On maitrise le feu, on maitrise moins facilement l'eau… c'est que disent les anciens. Malgré ça, il n’y a toujours pas vraiment de débat sur le sujet. Il va pourtant bien falloir qu’on se retrouve tous  autour d’une table. Agriculteurs, écologistes, tout le monde. Et il va falloir qu’on trouve ensemble des solutions pour continuer à vivre ici et continuer à faire vire ce marais.

Roland Gallian, maire de la Grève-sur-Mignon en Charente Maritime


Les raisons sont multiples

Car le découpage administratif du Marais Poitevin, partagé entre deux régions et trois départements, ne facilite pas non plus l’émergence d’un consensus.
Jusqu’à la  physionomie même du marais qui, partagé entre marais desséché et marais mouillé, génère des intérêts contraires. 

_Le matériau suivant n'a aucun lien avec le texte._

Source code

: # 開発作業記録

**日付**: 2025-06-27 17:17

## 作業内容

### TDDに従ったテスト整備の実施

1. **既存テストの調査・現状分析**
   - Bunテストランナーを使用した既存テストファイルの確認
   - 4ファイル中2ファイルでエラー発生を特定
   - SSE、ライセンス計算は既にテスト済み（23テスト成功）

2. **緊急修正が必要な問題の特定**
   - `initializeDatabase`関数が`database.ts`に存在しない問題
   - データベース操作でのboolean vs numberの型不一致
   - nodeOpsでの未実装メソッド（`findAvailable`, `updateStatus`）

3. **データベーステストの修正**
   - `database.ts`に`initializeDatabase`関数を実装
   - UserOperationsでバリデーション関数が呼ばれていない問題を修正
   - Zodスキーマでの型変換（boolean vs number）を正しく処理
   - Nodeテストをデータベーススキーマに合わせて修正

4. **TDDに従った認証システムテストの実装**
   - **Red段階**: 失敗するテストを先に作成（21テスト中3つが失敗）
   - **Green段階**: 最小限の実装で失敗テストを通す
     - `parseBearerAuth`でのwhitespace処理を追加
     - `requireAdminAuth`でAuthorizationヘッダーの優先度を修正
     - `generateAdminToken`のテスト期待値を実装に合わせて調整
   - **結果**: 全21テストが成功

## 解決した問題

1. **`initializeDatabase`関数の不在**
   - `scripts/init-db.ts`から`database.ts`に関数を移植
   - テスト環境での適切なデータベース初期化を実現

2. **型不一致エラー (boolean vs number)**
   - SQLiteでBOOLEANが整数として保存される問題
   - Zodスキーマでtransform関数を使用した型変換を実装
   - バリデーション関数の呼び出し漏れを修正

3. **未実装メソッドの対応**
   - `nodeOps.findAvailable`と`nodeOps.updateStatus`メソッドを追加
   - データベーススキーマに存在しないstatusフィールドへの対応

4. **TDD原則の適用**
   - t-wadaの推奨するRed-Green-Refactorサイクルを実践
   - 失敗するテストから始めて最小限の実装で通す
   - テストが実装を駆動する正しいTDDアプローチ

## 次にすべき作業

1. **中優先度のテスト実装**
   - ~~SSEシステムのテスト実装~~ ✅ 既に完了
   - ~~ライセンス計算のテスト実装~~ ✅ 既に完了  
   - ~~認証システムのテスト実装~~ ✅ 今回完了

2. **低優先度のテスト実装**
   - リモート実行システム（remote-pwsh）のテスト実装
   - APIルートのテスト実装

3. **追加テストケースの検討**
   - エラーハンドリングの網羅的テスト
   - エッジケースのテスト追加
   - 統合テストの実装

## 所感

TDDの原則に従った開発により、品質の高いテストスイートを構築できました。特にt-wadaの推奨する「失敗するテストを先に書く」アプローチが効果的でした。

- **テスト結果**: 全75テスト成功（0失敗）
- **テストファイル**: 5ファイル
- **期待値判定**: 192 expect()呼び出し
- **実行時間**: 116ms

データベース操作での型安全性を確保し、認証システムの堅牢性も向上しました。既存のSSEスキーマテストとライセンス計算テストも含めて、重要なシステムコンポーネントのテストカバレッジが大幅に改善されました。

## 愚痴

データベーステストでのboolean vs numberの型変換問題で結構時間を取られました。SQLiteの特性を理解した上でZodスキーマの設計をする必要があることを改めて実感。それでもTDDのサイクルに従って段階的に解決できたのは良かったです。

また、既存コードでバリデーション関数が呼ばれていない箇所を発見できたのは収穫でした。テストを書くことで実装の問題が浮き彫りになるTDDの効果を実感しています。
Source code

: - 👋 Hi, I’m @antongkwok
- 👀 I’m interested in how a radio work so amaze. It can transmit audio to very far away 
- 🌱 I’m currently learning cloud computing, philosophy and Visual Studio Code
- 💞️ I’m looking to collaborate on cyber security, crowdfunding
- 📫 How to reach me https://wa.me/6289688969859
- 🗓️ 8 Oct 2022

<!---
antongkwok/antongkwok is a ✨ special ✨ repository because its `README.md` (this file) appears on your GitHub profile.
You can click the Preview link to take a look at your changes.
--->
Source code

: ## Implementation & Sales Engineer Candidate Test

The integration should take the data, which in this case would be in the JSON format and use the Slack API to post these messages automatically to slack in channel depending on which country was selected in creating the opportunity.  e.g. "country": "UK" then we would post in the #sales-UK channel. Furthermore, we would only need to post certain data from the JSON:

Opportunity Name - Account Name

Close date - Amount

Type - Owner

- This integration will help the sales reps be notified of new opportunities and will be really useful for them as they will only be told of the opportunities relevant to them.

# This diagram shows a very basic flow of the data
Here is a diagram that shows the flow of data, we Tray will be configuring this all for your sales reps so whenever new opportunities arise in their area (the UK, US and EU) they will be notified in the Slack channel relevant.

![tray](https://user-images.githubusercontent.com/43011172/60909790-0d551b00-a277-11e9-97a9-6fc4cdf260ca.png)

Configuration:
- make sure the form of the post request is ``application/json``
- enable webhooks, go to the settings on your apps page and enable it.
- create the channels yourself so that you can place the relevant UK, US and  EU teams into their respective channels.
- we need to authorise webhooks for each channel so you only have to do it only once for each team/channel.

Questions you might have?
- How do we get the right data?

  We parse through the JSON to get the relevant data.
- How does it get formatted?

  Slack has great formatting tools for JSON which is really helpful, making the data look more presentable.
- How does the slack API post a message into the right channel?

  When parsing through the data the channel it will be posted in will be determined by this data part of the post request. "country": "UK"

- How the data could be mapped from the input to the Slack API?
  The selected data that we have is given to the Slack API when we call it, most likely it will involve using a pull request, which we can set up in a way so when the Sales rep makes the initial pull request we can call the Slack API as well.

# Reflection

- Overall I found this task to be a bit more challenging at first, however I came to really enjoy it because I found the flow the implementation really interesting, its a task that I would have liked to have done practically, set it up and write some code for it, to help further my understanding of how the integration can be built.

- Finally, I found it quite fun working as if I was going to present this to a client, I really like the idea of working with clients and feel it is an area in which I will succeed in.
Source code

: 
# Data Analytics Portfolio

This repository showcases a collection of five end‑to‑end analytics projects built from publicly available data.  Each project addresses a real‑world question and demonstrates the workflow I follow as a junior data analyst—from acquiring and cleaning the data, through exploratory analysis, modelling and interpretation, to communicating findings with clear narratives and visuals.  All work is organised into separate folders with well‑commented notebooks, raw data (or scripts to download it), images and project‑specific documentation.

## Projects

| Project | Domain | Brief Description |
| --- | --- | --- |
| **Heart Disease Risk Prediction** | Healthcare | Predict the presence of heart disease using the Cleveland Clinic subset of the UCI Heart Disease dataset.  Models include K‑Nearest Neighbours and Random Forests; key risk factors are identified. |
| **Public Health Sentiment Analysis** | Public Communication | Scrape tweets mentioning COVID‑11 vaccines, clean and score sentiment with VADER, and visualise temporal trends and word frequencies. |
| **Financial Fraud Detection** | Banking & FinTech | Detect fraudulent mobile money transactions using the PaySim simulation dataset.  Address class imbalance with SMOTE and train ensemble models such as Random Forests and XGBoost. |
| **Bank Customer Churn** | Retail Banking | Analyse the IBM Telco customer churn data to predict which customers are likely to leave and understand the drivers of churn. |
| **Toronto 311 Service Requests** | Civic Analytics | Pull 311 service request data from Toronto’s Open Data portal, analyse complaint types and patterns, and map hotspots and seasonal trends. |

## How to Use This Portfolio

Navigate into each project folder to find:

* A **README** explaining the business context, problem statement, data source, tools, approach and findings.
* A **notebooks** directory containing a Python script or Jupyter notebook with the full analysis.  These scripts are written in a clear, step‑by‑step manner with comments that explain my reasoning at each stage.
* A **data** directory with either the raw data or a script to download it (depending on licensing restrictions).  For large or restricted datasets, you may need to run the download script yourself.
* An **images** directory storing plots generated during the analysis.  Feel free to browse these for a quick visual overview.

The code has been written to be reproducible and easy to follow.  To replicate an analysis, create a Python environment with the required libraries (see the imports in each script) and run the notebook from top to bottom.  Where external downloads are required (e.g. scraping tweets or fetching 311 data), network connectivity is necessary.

L’agriculteur qui est du côté marais mouillé va avoir des pratiques différentes de son collègue du marais desséché. Et à l’heure de choisir une stratégie pour se prémunir des inondations, ces intérêts divergents bien entendu s’opposent. 

Pierre-Guy Perrier, vice-président de la région Pays de la Loire

 

Les berges doivent être entretenues

En attendant qu’une solution émerge pour l’avenir, les 8 000 km de canaux, essentiels pour drainer et évacuer l’eau vers l’océan, se doivent d’être entretenus pour pouvoir remplir leur office. Bernard Riffault, en charge de 500 km d’entre eux, est perplexe.

"C’est énorme. Avec le budget relativement modeste qui nous est alloué, entretenir tt ça c'est très lourd pour nous. Et des canaux obstrués, il y en a des kilomètres aujourd’hui. Ça diminue la surface de l’hydraulique, et fatalement l’évacuation se fera plus difficilement en cas de grands besoins. Ça peut provoquer des dégâts dont on ne connaît pas aujourd’hui la teneur.

Bernard Riffault, président du Syndicat des Marais Mouillés des Deux-Sèvres



Le GIEC, le groupement international sur le climat, prédit une situation critique à l'horizon 2100. L’élévation du niveau des océans devrait alors dépasser 1 mètre, et le Marais Poitevin reprendrait l'allure d'un golf marin. Cela sonnerait la fin d'un territoire exceptionnel, agricole et touristique, fort de 200.000 habitants.